Aim of the exercise: The listing is to be printed in full, exactly as given.

Data for this task:
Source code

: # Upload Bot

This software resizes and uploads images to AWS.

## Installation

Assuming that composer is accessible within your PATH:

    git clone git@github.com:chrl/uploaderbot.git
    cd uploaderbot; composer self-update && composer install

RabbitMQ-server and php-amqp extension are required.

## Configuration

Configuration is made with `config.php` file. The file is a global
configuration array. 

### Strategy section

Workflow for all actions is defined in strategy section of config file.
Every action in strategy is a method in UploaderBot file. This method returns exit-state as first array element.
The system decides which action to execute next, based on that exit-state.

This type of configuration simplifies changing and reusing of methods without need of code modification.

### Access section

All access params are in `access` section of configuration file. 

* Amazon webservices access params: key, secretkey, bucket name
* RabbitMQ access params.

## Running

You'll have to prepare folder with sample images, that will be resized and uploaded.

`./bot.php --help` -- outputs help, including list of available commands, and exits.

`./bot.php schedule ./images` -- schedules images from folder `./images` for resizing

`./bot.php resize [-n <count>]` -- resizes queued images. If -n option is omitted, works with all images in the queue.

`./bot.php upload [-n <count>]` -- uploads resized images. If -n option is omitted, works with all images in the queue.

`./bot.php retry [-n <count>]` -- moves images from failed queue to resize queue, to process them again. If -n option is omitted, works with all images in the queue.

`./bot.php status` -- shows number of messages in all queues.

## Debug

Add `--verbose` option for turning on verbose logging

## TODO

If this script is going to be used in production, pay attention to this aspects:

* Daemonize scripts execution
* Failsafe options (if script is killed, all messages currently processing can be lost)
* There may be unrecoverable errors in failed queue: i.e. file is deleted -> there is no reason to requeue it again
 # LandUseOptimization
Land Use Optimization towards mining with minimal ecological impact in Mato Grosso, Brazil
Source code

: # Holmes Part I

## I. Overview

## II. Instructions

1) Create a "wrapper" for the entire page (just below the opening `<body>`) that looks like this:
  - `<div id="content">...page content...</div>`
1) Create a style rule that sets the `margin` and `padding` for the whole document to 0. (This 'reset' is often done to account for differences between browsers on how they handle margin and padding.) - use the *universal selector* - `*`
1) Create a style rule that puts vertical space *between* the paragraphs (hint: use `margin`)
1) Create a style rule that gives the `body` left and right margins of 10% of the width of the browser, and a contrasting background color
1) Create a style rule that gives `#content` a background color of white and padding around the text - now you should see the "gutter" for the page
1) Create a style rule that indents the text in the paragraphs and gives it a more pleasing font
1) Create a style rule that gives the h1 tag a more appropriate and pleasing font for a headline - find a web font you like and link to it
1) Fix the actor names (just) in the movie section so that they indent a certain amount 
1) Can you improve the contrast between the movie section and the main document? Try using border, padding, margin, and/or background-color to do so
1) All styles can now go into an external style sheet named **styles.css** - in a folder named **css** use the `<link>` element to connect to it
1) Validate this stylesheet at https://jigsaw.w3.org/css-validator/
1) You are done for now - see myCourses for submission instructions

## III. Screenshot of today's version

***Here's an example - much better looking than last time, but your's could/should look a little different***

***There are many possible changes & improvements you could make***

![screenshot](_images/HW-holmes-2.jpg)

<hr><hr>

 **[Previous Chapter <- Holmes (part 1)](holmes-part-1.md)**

Your response:
Source code

: # Upload Bot

This software resizes and uploads images to AWS.

## Installation

Assuming that composer is accessible within your PATH:

    git clone git@github.com:chrl/uploaderbot.git
    cd uploaderbot; composer self-update && composer install

RabbitMQ-server and php-amqp extension are required.

## Configuration

Configuration is made with `config.php` file. The file is a global
configuration array. 

### Strategy section

Workflow for all actions is defined in strategy section of config file.
Every action in strategy is a method in UploaderBot file. This method returns exit-state as first array element.
The system decides which action to execute next, based on that exit-state.

This type of configuration simplifies changing and reusing of methods without need of code modification.

### Access section

All access params are in `access` section of configuration file. 

* Amazon webservices access params: key, secretkey, bucket name
* RabbitMQ access params.

## Running

You'll have to prepare folder with sample images, that will be resized and uploaded.

`./bot.php --help` -- outputs help, including list of available commands, and exits.

`./bot.php schedule ./images` -- schedules images from folder `./images` for resizing

`./bot.php resize [-n <count>]` -- resizes queued images. If -n option is omitted, works with all images in the queue.

`./bot.php upload [-n <count>]` -- uploads resized images. If -n option is omitted, works with all images in the queue.

`./bot.php retry [-n <count>]` -- moves images from failed queue to resize queue, to process them again. If -n option is omitted, works with all images in the queue.

`./bot.php status` -- shows number of messages in all queues.

## Debug

Add `--verbose` option for turning on verbose logging

## TODO

If this script is going to be used in production, pay attention to this aspects:

* Daemonize scripts execution
* Failsafe options (if script is killed, all messages currently processing can be lost)
* There may be unrecoverable errors in failed queue: i.e. file is deleted -> there is no reason to requeue it again
 # LandUseOptimization
Land Use Optimization towards mining with minimal ecological impact in Mato Grosso, Brazil
Source code

: # Holmes Part I

## I. Overview

## II. Instructions

1) Create a "wrapper" for the entire page (just below the opening `<body>`) that looks like this:
  - `<div id="content">...page content...</div>`
1) Create a style rule that sets the `margin` and `padding` for the whole document to 0. (This 'reset' is often done to account for differences between browsers on how they handle margin and padding.) - use the *universal selector* - `*`
1) Create a style rule that puts vertical space *between* the paragraphs (hint: use `margin`)
1) Create a style rule that gives the `body` left and right margins of 10% of the width of the browser, and a contrasting background color
1) Create a style rule that gives `#content` a background color of white and padding around the text - now you should see the "gutter" for the page
1) Create a style rule that indents the text in the paragraphs and gives it a more pleasing font
1) Create a style rule that gives the h1 tag a more appropriate and pleasing font for a headline - find a web font you like and link to it
1) Fix the actor names (just) in the movie section so that they indent a certain amount 
1) Can you improve the contrast between the movie section and the main document? Try using border, padding, margin, and/or background-color to do so
1) All styles can now go into an external style sheet named **styles.css** - in a folder named **css** use the `<link>` element to connect to it
1) Validate this stylesheet at https://jigsaw.w3.org/css-validator/
1) You are done for now - see myCourses for submission instructions

## III. Screenshot of today's version

***Here's an example - much better looking than last time, but your's could/should look a little different***

***There are many possible changes & improvements you could make***

![screenshot](_images/HW-holmes-2.jpg)

<hr><hr>

 **[Previous Chapter <- Holmes (part 1)](holmes-part-1.md)**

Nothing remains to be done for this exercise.